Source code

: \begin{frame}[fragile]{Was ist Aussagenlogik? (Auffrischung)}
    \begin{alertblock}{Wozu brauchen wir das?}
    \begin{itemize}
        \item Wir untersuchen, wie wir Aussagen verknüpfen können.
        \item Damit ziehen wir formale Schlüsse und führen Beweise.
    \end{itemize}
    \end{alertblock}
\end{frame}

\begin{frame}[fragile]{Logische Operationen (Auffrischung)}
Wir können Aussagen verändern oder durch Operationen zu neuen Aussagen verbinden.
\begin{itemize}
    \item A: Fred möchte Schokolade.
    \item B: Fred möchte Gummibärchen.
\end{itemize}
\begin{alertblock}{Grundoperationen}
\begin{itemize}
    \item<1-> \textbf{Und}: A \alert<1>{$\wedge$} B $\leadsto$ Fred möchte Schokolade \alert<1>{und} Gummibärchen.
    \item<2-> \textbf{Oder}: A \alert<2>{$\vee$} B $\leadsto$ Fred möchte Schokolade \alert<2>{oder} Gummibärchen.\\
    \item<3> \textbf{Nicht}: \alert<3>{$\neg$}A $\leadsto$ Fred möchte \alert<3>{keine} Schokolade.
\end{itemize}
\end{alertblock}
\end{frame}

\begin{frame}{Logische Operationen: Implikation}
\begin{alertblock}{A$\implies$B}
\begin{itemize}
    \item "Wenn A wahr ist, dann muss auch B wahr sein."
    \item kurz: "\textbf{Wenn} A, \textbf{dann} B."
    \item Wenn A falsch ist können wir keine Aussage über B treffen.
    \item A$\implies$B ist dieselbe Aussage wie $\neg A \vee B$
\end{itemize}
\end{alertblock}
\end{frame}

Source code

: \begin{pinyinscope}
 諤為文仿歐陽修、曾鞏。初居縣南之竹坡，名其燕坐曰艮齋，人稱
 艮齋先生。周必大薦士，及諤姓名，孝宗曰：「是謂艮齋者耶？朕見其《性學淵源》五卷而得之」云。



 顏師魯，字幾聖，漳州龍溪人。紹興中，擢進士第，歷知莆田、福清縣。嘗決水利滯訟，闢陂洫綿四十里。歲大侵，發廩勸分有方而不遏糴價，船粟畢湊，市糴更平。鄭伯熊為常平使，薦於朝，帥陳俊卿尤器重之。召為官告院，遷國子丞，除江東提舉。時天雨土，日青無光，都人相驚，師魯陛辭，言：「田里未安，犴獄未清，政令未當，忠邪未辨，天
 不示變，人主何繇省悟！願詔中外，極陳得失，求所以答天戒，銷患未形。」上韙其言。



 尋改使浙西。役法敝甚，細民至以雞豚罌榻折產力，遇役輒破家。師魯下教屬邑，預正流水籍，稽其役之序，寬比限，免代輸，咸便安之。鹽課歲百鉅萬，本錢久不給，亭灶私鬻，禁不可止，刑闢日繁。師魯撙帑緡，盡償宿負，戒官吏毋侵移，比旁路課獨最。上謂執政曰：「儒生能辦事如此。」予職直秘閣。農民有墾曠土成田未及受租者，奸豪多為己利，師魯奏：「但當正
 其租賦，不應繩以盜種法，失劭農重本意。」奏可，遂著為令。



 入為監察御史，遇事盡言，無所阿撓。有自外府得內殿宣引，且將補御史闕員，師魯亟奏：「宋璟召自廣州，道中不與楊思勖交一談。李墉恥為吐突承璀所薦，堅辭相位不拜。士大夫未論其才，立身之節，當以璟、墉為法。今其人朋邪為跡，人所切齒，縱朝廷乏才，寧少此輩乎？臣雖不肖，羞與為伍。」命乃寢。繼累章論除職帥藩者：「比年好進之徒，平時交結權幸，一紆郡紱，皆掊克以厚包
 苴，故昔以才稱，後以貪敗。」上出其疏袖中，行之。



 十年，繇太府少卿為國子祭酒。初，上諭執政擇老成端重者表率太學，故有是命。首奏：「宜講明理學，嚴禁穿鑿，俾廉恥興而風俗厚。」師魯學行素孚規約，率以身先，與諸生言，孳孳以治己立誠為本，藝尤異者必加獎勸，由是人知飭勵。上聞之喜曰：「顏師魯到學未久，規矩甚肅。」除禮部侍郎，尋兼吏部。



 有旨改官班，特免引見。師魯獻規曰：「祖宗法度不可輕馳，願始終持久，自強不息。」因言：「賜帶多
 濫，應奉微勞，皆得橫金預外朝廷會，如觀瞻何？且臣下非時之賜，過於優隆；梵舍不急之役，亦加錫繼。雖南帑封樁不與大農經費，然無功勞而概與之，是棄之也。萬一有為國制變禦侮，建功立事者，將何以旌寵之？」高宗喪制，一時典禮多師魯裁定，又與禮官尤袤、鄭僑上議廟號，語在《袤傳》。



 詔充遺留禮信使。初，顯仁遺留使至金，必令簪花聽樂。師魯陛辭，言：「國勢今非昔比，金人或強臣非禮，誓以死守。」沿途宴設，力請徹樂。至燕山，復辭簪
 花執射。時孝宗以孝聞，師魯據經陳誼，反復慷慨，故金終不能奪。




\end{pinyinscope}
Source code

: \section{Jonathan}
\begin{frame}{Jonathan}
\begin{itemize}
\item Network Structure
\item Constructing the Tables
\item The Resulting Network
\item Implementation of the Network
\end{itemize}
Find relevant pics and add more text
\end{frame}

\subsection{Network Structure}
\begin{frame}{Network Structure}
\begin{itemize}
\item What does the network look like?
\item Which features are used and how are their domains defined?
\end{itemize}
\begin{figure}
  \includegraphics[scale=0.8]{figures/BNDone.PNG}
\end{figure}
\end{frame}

* * * * * * * * *

What is required. Which of the lines above hold the word "fragile"? Copy each one.

Expected answer.
: \begin{frame}[fragile]{Was ist Aussagenlogik? (Auffrischung)}
\begin{frame}[fragile]{Logische Operationen (Auffrischung)}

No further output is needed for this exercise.